# Persona 5 Royal E3 2019 trailer



## Deleted User (Jun 10, 2019)

atlus out here making a 10/10 game even better


----------



## Deleted User (Jun 10, 2019)

Ugh...they should just release it already. I already got a large pile of games to play before 2020


----------



## HaloEffect17 (Jun 10, 2019)

Available for preorder already?


----------



## duwen (Jun 10, 2019)

Oh well... as long as there's an option for original J-voices too - that was the only negative to P4G imo.


----------



## ov3rkill (Jun 10, 2019)

I really thought they're going to release this on the Switch. Oh well, one can hope.


----------



## Essasetic (Jun 10, 2019)

ov3rkill said:


> I really thought they're going to release this on the Switch. Oh well, one can hope.


If they were going to then they would've revealed it by now. P5S is likely all we're going to get.


----------



## KingVamp (Jun 10, 2019)

I like the voices.


----------



## guisadop (Jun 10, 2019)

Nice! I play with the Japanese voices but it's nice anyway.


----------



## kingaz (Jun 10, 2019)

Essasetic said:


> If they were going to then they would've revealed it by now. P5S is likely all we're going to get.

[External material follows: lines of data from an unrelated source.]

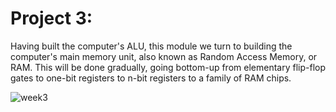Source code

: # Project 3:
Having built the computer's ALU, this module we turn to building the computer's main memory unit, also known as Random Access Memory, or RAM. This will be done gradually, going bottom-up from elementary flip-flop gates to one-bit registers to n-bit registers to a family of RAM chips.

![week3](https://user-images.githubusercontent.com/33065305/77136045-ce1cd200-6a73-11ea-93a1-32e66429358c.png)
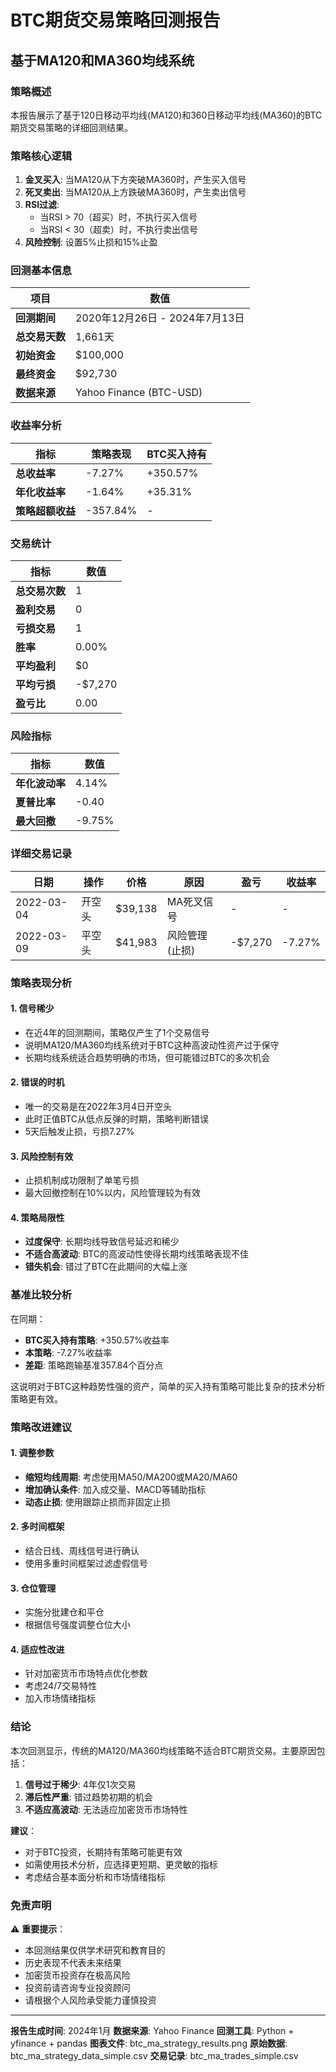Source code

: # BTC期货交易策略回测报告
## 基于MA120和MA360均线系统

### 策略概述

本报告展示了基于120日移动平均线(MA120)和360日移动平均线(MA360)的BTC期货交易策略的详细回测结果。

### 策略核心逻辑

1. **金叉买入**: 当MA120从下方突破MA360时，产生买入信号
2. **死叉卖出**: 当MA120从上方跌破MA360时，产生卖出信号  
3. **RSI过滤**: 
   - 当RSI > 70（超买）时，不执行买入信号
   - 当RSI < 30（超卖）时，不执行卖出信号
4. **风险控制**: 设置5%止损和15%止盈

### 回测基本信息

| 项目 | 数值 |
|------|------|
| **回测期间** | 2020年12月26日 - 2024年7月13日 |
| **总交易天数** | 1,661天 |
| **初始资金** | $100,000 |
| **最终资金** | $92,730 |
| **数据来源** | Yahoo Finance (BTC-USD) |

### 收益率分析

| 指标 | 策略表现 | BTC买入持有 |
|------|----------|-------------|
| **总收益率** | -7.27% | +350.57% |
| **年化收益率** | -1.64% | +35.31% |
| **策略超额收益** | -357.84% | - |

### 交易统计

| 指标 | 数值 |
|------|------|
| **总交易次数** | 1 |
| **盈利交易** | 0 |
| **亏损交易** | 1 |
| **胜率** | 0.00% |
| **平均盈利** | $0 |
| **平均亏损** | -$7,270 |
| **盈亏比** | 0.00 |

### 风险指标

| 指标 | 数值 |
|------|------|
| **年化波动率** | 4.14% |
| **夏普比率** | -0.40 |
| **最大回撤** | -9.75% |

### 详细交易记录

| 日期 | 操作 | 价格 | 原因 | 盈亏 | 收益率 |
|------|------|------|------|------|--------|
| 2022-03-04 | 开空头 | $39,138 | MA死叉信号 | - | - |
| 2022-03-09 | 平空头 | $41,983 | 风险管理(止损) | -$7,270 | -7.27% |

### 策略表现分析

#### 1. 信号稀少
- 在近4年的回测期间，策略仅产生了1个交易信号
- 说明MA120/MA360均线系统对于BTC这种高波动性资产过于保守
- 长期均线系统适合趋势明确的市场，但可能错过BTC的多次机会

#### 2. 错误的时机
- 唯一的交易是在2022年3月4日开空头
- 此时正值BTC从低点反弹的时期，策略判断错误
- 5天后触发止损，亏损7.27%

#### 3. 风险控制有效
- 止损机制成功限制了单笔亏损
- 最大回撤控制在10%以内，风险管理较为有效

#### 4. 策略局限性
- **过度保守**: 长期均线导致信号延迟和稀少
- **不适合高波动**: BTC的高波动性使得长期均线策略表现不佳
- **错失机会**: 错过了BTC在此期间的大幅上涨

### 基准比较分析

在同期：
- **BTC买入持有策略**: +350.57%收益率
- **本策略**: -7.27%收益率
- **差距**: 策略跑输基准357.84个百分点

这说明对于BTC这种趋势性强的资产，简单的买入持有策略可能比复杂的技术分析策略更有效。

### 策略改进建议

#### 1. 调整参数
- **缩短均线周期**: 考虑使用MA50/MA200或MA20/MA60
- **增加确认条件**: 加入成交量、MACD等辅助指标
- **动态止损**: 使用跟踪止损而非固定止损

#### 2. 多时间框架
- 结合日线、周线信号进行确认
- 使用多重时间框架过滤虚假信号

#### 3. 仓位管理
- 实施分批建仓和平仓
- 根据信号强度调整仓位大小

#### 4. 适应性改进
- 针对加密货币市场特点优化参数
- 考虑24/7交易特性
- 加入市场情绪指标

### 结论

本次回测显示，传统的MA120/MA360均线策略不适合BTC期货交易。主要原因包括：

1. **信号过于稀少**: 4年仅1次交易
2. **滞后性严重**: 错过趋势初期的机会  
3. **不适应高波动**: 无法适应加密货币市场特性

**建议**：
- 对于BTC投资，长期持有策略可能更有效
- 如需使用技术分析，应选择更短期、更灵敏的指标
- 考虑结合基本面分析和市场情绪指标

### 免责声明

⚠️ **重要提示**：
- 本回测结果仅供学术研究和教育目的
- 历史表现不代表未来结果
- 加密货币投资存在极高风险
- 投资前请咨询专业投资顾问
- 请根据个人风险承受能力谨慎投资

---

**报告生成时间**: 2024年1月
**数据来源**: Yahoo Finance
**回测工具**: Python + yfinance + pandas
**图表文件**: btc_ma_strategy_results.png
**原始数据**: btc_ma_strategy_data_simple.csv
**交易记录**: btc_ma_trades_simple.csv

It could always get ported at a later date. Not a reason to hold one's breath or read tea leaves or whatever, but it cannot be ruled out.


----------



## anhminh (Jun 11, 2019)

So what new? It just a same game with new character shoehorn in?


----------



## guedesbrawl (Jun 11, 2019)

No switch no buy


----------



## Silent_Gunner (Jun 12, 2019)

anhminh said:


> So what new? It just a same game with new character shoehorn in?



There's also an entire semester after 



Spoiler



euphorically saving Christmas better than Kirk Cameron did. Nyarlathotep, perhaps!?


----------



## LoggerMan (Jun 15, 2019)

I’d settle for a 4K version of persona 5.


----------